_DIRECTIONS FOR THIS TASK_.
Give again only those lines from the start of the entries through the line holding "- Tools & Platforms: Git, GitHub, VS", leaving them as they are.

_DATA LISTING_.
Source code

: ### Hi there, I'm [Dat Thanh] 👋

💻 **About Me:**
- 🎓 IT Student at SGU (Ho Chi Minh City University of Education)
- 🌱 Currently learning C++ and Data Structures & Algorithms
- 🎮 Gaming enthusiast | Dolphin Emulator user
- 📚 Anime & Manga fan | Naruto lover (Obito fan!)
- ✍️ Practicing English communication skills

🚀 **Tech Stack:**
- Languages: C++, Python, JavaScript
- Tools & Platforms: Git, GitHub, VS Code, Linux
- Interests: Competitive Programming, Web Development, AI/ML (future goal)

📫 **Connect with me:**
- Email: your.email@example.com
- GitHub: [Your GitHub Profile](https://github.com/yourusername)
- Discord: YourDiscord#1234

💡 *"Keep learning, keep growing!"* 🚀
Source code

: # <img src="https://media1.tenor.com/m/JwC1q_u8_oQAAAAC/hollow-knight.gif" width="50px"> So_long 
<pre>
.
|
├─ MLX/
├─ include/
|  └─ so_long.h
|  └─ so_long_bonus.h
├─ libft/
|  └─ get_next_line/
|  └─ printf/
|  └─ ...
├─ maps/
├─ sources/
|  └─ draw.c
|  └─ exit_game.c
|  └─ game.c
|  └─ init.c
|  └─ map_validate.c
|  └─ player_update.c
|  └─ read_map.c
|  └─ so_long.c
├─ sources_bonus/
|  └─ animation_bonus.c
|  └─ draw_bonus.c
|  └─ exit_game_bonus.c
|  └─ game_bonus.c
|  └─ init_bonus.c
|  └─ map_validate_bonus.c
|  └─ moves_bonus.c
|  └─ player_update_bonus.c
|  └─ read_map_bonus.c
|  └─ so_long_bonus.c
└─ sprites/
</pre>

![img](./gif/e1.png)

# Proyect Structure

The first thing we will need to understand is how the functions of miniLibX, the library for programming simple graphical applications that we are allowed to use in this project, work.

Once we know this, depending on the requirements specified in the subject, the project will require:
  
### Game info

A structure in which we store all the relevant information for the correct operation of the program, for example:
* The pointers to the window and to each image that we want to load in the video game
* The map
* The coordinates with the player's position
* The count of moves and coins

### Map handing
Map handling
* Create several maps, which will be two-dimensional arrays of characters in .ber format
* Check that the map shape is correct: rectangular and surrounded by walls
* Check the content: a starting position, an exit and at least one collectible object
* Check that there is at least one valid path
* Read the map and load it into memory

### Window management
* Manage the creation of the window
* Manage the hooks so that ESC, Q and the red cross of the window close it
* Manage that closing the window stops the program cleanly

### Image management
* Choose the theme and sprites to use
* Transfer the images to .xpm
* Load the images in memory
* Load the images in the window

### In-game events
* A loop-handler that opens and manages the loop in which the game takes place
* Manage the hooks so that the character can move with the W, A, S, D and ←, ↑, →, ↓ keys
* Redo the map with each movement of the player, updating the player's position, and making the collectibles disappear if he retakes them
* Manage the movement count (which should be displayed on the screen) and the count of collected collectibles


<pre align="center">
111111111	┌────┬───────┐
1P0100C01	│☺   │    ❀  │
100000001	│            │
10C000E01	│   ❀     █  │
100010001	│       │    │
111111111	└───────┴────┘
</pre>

_ANSWER TO THIS PROBLEM_.
Source code

: ### Hi there, I'm [Dat Thanh] 👋

💻 **About Me:**
- 🎓 IT Student at SGU (Ho Chi Minh City University of Education)
- 🌱 Currently learning C++ and Data Structures & Algorithms
- 🎮 Gaming enthusiast | Dolphin Emulator user
- 📚 Anime & Manga fan | Naruto lover (Obito fan!)
- ✍️ Practicing English communication skills

🚀 **Tech Stack:**
- Languages: C++, Python, JavaScript
- Tools & Platforms: Git, GitHub, VS Code, Linux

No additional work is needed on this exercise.